By Gare Joyce in Windsor, Ont.
By Gare Joyce in Windsor, Ont.
Warren Rychel and Bob Boughner transformed junior hockey in the City of Roses. In the process, the pair of former bruisers turned the Spitfires into a jewel of the CHL.

There’s no counting the times that Warren Rychel and Bob Boughner had sat in the stands watching the Spitfires at the Windsor Arena, that glorious and ancient dump within a couple city blocks of bingo halls, strip joints and hourly muggings. Sons of Windsor, Rychel and Boughner were just runts when their fathers took them downtown to see the Spits. They had watched Ernie Godden set scoring records that still stand and Joel Quenneville, who scored 103 points from the Windsor blue line one season. They had played there in front of family and friends when they were in grade school and down the line when they had come back with their OHL teams. This one night in the fall of 2004 they sat together in the stands — exactly who the Spitfires were playing and how the game wound up are lost in the fog of years — and talked not about the game on the ice or the glory days, but rather the future. 
You could see how the future would weigh on their minds.
Back in ’99, Rychel had retired after seven NHL seasons with five teams and 120 fights, done at 31. There’s no calculating the number of times he had dropped the gloves in the minors — he twice topped 300 minutes in penalties with Indianapolis in the long-gone International Hockey League. When he finally got called up to the AHL, sniffing distance of the NHL, he stepped up his work and spent more than 200 minutes in the box in less than half a season. In the way the game looks after its own, the Phoenix Coyotes brought him in as scout, working both the amateur and pro sides.

For his part, Boughner was out of the game — call it an involuntary hiatus. He was still a player but, at 33 and with an approach as combative as Rychel’s, he had only so much left and nowhere to play, no chance to.

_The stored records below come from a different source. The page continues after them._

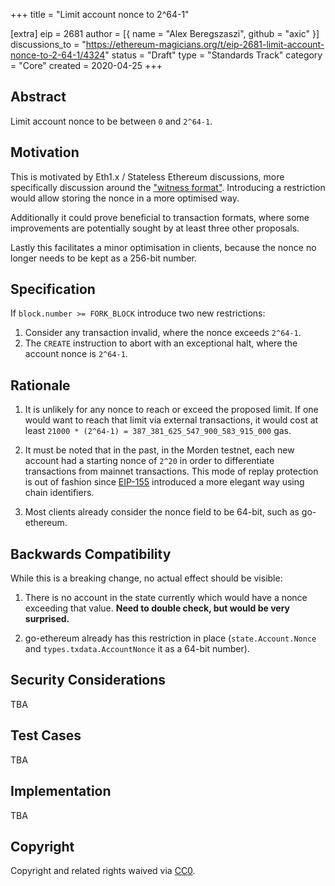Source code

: +++
title = "Limit account nonce to 2^64-1"

[extra]
eip = 2681
author = [{ name = "Alex Beregszaszi", github = "axic" }]
discussions_to = "https://ethereum-magicians.org/t/eip-2681-limit-account-nonce-to-2-64-1/4324"
status = "Draft"
type = "Standards Track"
category = "Core"
created = 2020-04-25
+++

## Abstract

Limit account nonce to be between `0` and `2^64-1`.

## Motivation

This is motivated by Eth1.x / Stateless Ethereum discussions, more specifically discussion around the ["witness format"](https://github.com/ethereum/stateless-ethereum-specs).
Introducing a restriction would allow storing the nonce in a more optimised way.

Additionally it could prove beneficial to transaction formats, where some improvements are potentially sought by at least three other proposals.

Lastly this facilitates a minor optimisation in clients, because the nonce no longer needs to be kept as a 256-bit number.

## Specification

If `block.number >= FORK_BLOCK` introduce two new restrictions:

1. Consider any transaction invalid, where the nonce exceeds `2^64-1`.
2. The `CREATE` instruction to abort with an exceptional halt, where the account nonce is `2^64-1`.

## Rationale

1. It is unlikely for any nonce to reach or exceed the proposed limit. If one would want to reach that limit via external transactions, it would cost at least `21000 * (2^64-1) = 387_381_625_547_900_583_915_000` gas.

2. It must be noted that in the past, in the Morden testnet, each new account had a starting nonce of `2^20` in order to differentiate transactions from mainnet transactions.
This mode of replay protection is out of fashion since [EIP-155](https://eips.ethereum.org/EIPS/eip-155) introduced a more elegant way using chain identifiers.

3. Most clients already consider the nonce field to be 64-bit, such as go-ethereum.

## Backwards Compatibility

While this is a breaking change, no actual effect should be visible:

1. There is no account in the state currently which would have a nonce exceeding that value. **Need to double check, but would be very surprised.**

2. go-ethereum already has this restriction in place (`state.Account.Nonce` and `types.txdata.AccountNonce` it as a 64-bit number).

## Security Considerations

TBA

## Test Cases

TBA

## Implementation

TBA

## Copyright

Copyright and related rights waived via [CC0](https://creativecommons.org/publicdomain/zero/1.0/).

The NHL was in its lockout season and Boughner was spending hours driving back and forth between Windsor and Toronto. He was a vice-president of the NHLPA and instead of squeezing out one of the last paycheques of his career, he was diving down on the business of the league.
The two knew the uncertainties of the game. Rychel knew that a scout serves at the pleasure of his GM and one change in the front office can put a staff on the sidewalk. Boughner couldn’t know how much more he’d be able to squeeze out of his body before it stopped talking to him.
Their shared thought bubble: We should own this team.

The Hard Way
Rychel retired at 31 after seven seasons in the NHL. He'd played for five teams — including the Blackhawks — and squared off in 120 fights.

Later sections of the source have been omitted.